I have 2 different weeds I need help identifying and hopefully treating. I've spent several hours now researching this forum and other .edu sites trying to educate myself.

Quick background: I completed a new construction full yard seed late last August, primarily KBG with some PRG. This was supposedly a high quality seed mix from a local seed supplier. Our property was previously farm land many years ago and most of the top soil I used is native for what it matters.

The first up I believe (and hope...) is annual ryegrass. This is fairly evenly spread throughout most of the yard and is quite apparent as it's popping up quicker than my turf grass. I would estimate 1 every 10-15', not terrible but concerning.









My biggest reasoning that it's annual ryegrass and not quack are the clasping auricles along without any rhizomes in the roots. The base and leaf tips are also a purple tinge. I'm a complete noob though.

Second, I have a small area near the edge of my property with a handful of these thick bladed clumps. I noticed it has some cut blades from last year as I have yet to mow.





Any help would be greatly appreciated!


----------



## npompei (Sep 8, 2019)

I have ZERO experience in the weed dept. It's my first real year with a yard (new construction reno in Fall) so I can't offer much advice in how to rid yourself of this. BUT I feel like we have the same scenario. About a month ago when my yard was trying to wake up I had what I think is the same stuff throughout the yard. I posted a few of these pics and some guys said Annual Rye...

Since then, most has either died off or been taken over by the PRG. Visually speaking. It's still there in some of my thinner spots (duh, PRG) but I think because you are in Michigan, you may notice in a few weeks it will somewhat go away for you. That said, it doesn't truly go away so I'm not sure how to kill it ha. I just hope once your grass really wakes up it will look way better. Mine has done a total 180 since last month - I was not a happy camper after it looking so great in the fall! Hope together maybe we can crush this stuff!


----------



## ROJ_3030 (Sep 28, 2019)

Thanks for the message @npompei!

The picture of your yard looks extremely similar to what I'm assuming is annual ryegrass in mine.

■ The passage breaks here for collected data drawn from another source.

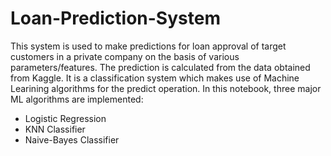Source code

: # Loan-Prediction-System

This system is used to make predictions for loan approval of target customers in a private company on the basis of various parameters/features. The prediction is calculated from the data obtained from Kaggle. It is a classification system which makes use of Machine Learining algorithms for the predict operation. In this notebook, three major ML algorithms are implemented:

* Logistic Regression
* KNN Classifier
* Naive-Bayes Classifier
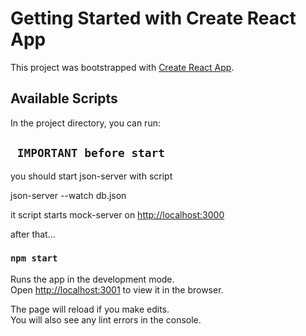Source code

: # Getting Started with Create React App

This project was bootstrapped with [Create React App](https://github.com/facebook/create-react-app).

## Available Scripts

In the project directory, you can run:

## ` IMPORTANT before start`
you should start json-server with script

json-server --watch db.json

it script starts mock-server on [http://localhost:3000](http://localhost:3000)

after that...

### `npm start`

Runs the app in the development mode.\
Open [http://localhost:3001](http://localhost:3001) to view it in the browser.

The page will reload if you make edits.\
You will also see any lint errors in the console.
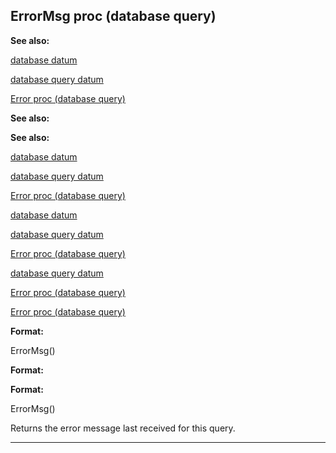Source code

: 

 ErrorMsg proc (database query)
--------------------------------




**See also:** 


[database datum](#/database) 

[database query datum](#/database/query) 

[Error proc (database query)](#/database/query/proc/Error) 





**See also:** 

**See also:**

[database datum](#/database) 

[database query datum](#/database/query) 

[Error proc (database query)](#/database/query/proc/Error) 



[database datum](#/database)

[database query datum](#/database/query) 

[Error proc (database query)](#/database/query/proc/Error) 


[database query datum](#/database/query)

[Error proc (database query)](#/database/query/proc/Error) 

[Error proc (database query)](#/database/query/proc/Error)


**Format:** 


 ErrorMsg()
 


**Format:** 

**Format:**

 ErrorMsg()


 Returns the error message last received for this query.





---


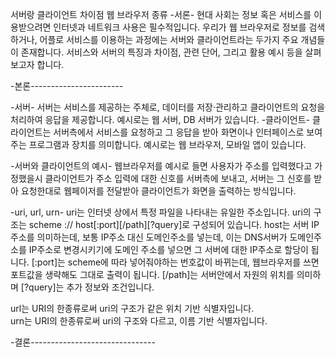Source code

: 서버랑 클라이언트 차이점
웹 브라우저 종류
-서론-
현대 사회는 정보 혹은 서비스를 이용받으려면 인터넷과 네트워크 사용은 필수적입니다. 우리가 웹 브라우저로 정보를 검색하거나, 
어플로 서비스를 이용하는 과정에는 서버와 클라이언트라는 두가지 주요 개념들이 존재합니다. 서비스와 서버의 특징과 차이점, 관련 단어, 그리고 
활용 예시 등을 살펴보고자 합니다.

-본론-----------------------

-서버-
서버는 서비스를 제공하는 주체로, 데이터를 저장·관리하고 클라이언트의 요청을 처리하여 응답을 제공합니다.
예시로는 웹 서버, DB 서버가 있습니다.
-클라이언트-
클라이언트는 서버측에서 서비스를 요청하고 그 응답을 받아 화면이나 인터페이스로 보여주는 프로그램과 장치를 의미합니다.
예시로는 웹 브라우저, 모바일 앱이 있습니다.

-서버와 클라이언트의 예시-
웹브라우저를 예시로 들면 사용자가 주소를 입력했다고 가정했을시 클라이언트가 주소 입력에 대한 신호를 서버측에 보내고, 서버는 
그 신호를 받아 요청한대로 웹페이저를 전달받아 클라이언트가 화면을 출력하는 방식입니다.

-uri, url, urn-
uri는 인터넷 상에서 특정 파일을 나타내는 유일한 주소입니다. uri의 구조는 scheme :// host[:port][/path][?query]로 구성되어 있습니다.
host는 서버 IP주소를 의미하는데, 보통 IP주소 대신 도메인주소를 넣는데, 이는 DNS서버가 도메인주소를 IP주소로 변경시키기에 도메인 주소를 넣으면 그 서버에 대한 IP주소로 할당이 됩니다.
[:port]는 scheme에 따라 넣어줘야하는 번호값이 바뀌는데, 웹브라우저를 쓰면 포트값을 생략해도 그대로 출력이 됩니다.
[/path]는 서버안에서 자원의 위치를 의미하며 [?query]는 추가 정보와 조건입니다.

url는 URI의 한종류로써 uri의 구조가 같은 위치 기반 식별자입니다.   
urn는 URI의 한종류로써 uri의 구조와 다르고, 이름 기반 식별자입니다.

-결론-------------------------------

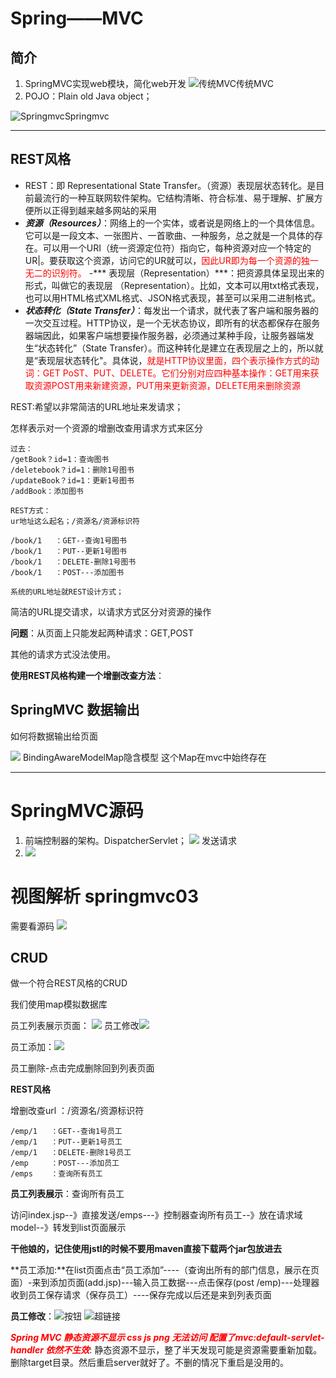 # Spring——MVC
## 简介
1. SpringMVC实现web模块，简化web开发
![传统MVC](pic/1.png)传统MVC
2. POJO：Plain old Java object；

![Springmvc](pic/1.png)Springmvc

---
## REST风格
- REST：即 Representational State Transfer。（资源）表现层状态转化。是目前最流行的一种互联网软件架构。它结构清晰、符合标准、易于理解、扩展方便所以正得到越来越多网站的采用
- ***资源（Resources）***：网络上的一个实体，或者说是网络上的一个具体信息。它可以是一段文本、一张图片、一首歌曲、一种服务，总之就是一个具体的存在。可以用一个URI（统一资源定位符）指向它，每种资源对应一个特定的UR|。要获取这个资源，访问它的UR就可以，<font color="red">因此UR即为每一个资源的独一无二的识别符。</font>
-*** 表现层（Representation）***：把资源具体呈现出来的形式，叫做它的表现层
（Representation）。比如，文本可以用txt格式表现，也可以用HTML格式XML格式、JSON格式表现，甚至可以采用二进制格式。
- ***状态转化（State Transfer）***：每发出一个请求，就代表了客户端和服务器的一次交互过程。HTTP协议，是一个无状态协议，即所有的状态都保存在服务器端因此，如果客户端想要操作服务器，必须通过某种手段，让服务器端发生“状态转化”（State Transfer）。而这种转化是建立在表现层之上的，所以就是“表现层状态转化"。具体说，<font color="red">就是HTTP协议里面，四个表示操作方式的动词：GET PoST、PUT、DELETE。它们分别对应四种基本操作：GET用来获取资源POST用来新建资源，PUT用来更新资源，DELETE用来删除资源</font>

REST:希望以非常简洁的URL地址来发请求；

怎样表示对一个资源的增删改查用请求方式来区分

    过去：
    /getBook？id=1：查询图书
    /deletebook？id=1：删除1号图书
    /updateBook？id=1：更新1号图书
    /addBook：添加图书

    REST方式：
    ur地址这么起名；/资源名/资源标识符
    
    /book/1   ：GET--查询1号图书
    /book/1   ：PUT--更新1号图书
    /book/1   ：DELETE-删除1号图书
    /book/1   ：POST---添加图书

    系统的URL地址就REST设计方式；
简洁的URL提交请求，以请求方式区分对资源的操作

**问题**：从页面上只能发起两种请求：GET,POST

其他的请求方式没法使用。

**使用REST风格构建一个增删改查方法**：

## SpringMVC 数据输出
如何将数据输出给页面
 
 ![](pic/3.png)
 BindingAwareModelMap隐含模型
 这个Map在mvc中始终存在

 ---

 # SpringMVC源码

 1. 前端控制器的架构。DispatcherServlet；
   ![](pic/4.png)
   发送请求
2.    ![](pic/5.png)


# 视图解析 springmvc03 
需要看源码
 ![](pic/6.png)
## CRUD

做一个符合REST风格的CRUD 

我们使用map模拟数据库

员工列表展示页面： ![](pic/7.png)
员工修改![](pic/9.png)

员工添加：![](pic/8.png)

员工删除-点击完成删除回到列表页面

**REST风格**

增删改查url ：/资源名/资源标识符
    
    /emp/1   ：GET--查询1号员工
    /emp/1   ：PUT--更新1号员工
    /emp/1   ：DELETE-删除1号员工
    /emp     ：POST---添加员工
    /emps    ：查询所有员工

**员工列表展示**：查询所有员工

访问index.jsp--》直接发送/emps---》控制器查询所有员工--》放在请求域model--》转发到list页面展示

**干他娘的，记住使用jstl的时候不要用maven直接下载两个jar包放进去**

**员工添加:**在list页面点击“员工添加”----（查询出所有的部门信息，展示在页面）-来到添加页面(add.jsp)---输入员工数据---点击保存(post /emp)---处理器收到员工保存请求（保存员工）----保存完成以后还是来到列表页面

**员工修改**：![](pic/10.png)按钮
![](pic/11.png)超链接

***<font color="red">Spring MVC 静态资源不显示 css js png 无法访问 配置了mvc:default-servlet-handler 依然不生效</font>***:
静态资源不显示，整了半天发现可能是资源需要重新加载。删除target目录。然后重启server就好了。不删的情况下重启是没用的。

It makes sense that you're not seeing it as much now and I may be overly paranoid at this point. I'm really hoping that it's not quack grass mostly as that sounds like a nightmare. I believe there are some selective herbicides for annual ryegrass if needed. My yard really needs to fill in more this season as well which should hopefully help to prevent weeds. I did however already throw down some prodiamine this spring.

Not a great picture but if you look closely you can see the taller weeds poking up and mocking me. 



Keep me posted on your yard, looking great so far!


----------



## ROJ_3030 (Sep 28, 2019)

Any heavy hitters care to take a stab at it?

@g-man @Ware @pennstater2005

Thank you all!


----------



## g-man (Jun 15, 2017)

@Rojas727 it looks like quack. Just paint the leaves with round up.


----------



## npompei (Sep 8, 2019)

ROJ_3030 said:


> Thanks for the message @npompei!
> 
> The picture of your yard looks extremely similar to what I'm assuming is annual ryegrass in mine.
> 
> ...


Oh you're welcome @ROJ_3030 not that I helped at all ha. Like @g-man said, and others have said, painting them with roundup may be the best way to get rid of them. Like you, I have a lot. It certainly won't be fun at all and will take forever but I'm home now all the time so, why not?! Ha.


----------



## ROJ_3030 (Sep 28, 2019)

@g-man Out of pure interest to learn, could you elaborate on your reasoning for being quack?

I don't see any rhizomes in the root system. I dug up several more today and carefully washed the roots clean to inspect. They appear to be finely fibrous. Could the rhizomes be hard to see this early in the season?

If this is annual ryegrass, the obvious question is where did it come from? Possibly low grade seed mix? Contamination from the hydro seeding contracter? Just posing some hypothetical questions.

Would there be any harm in blanket spraying something like Dimension to see if it has any effect on this?

Thanks again!


----------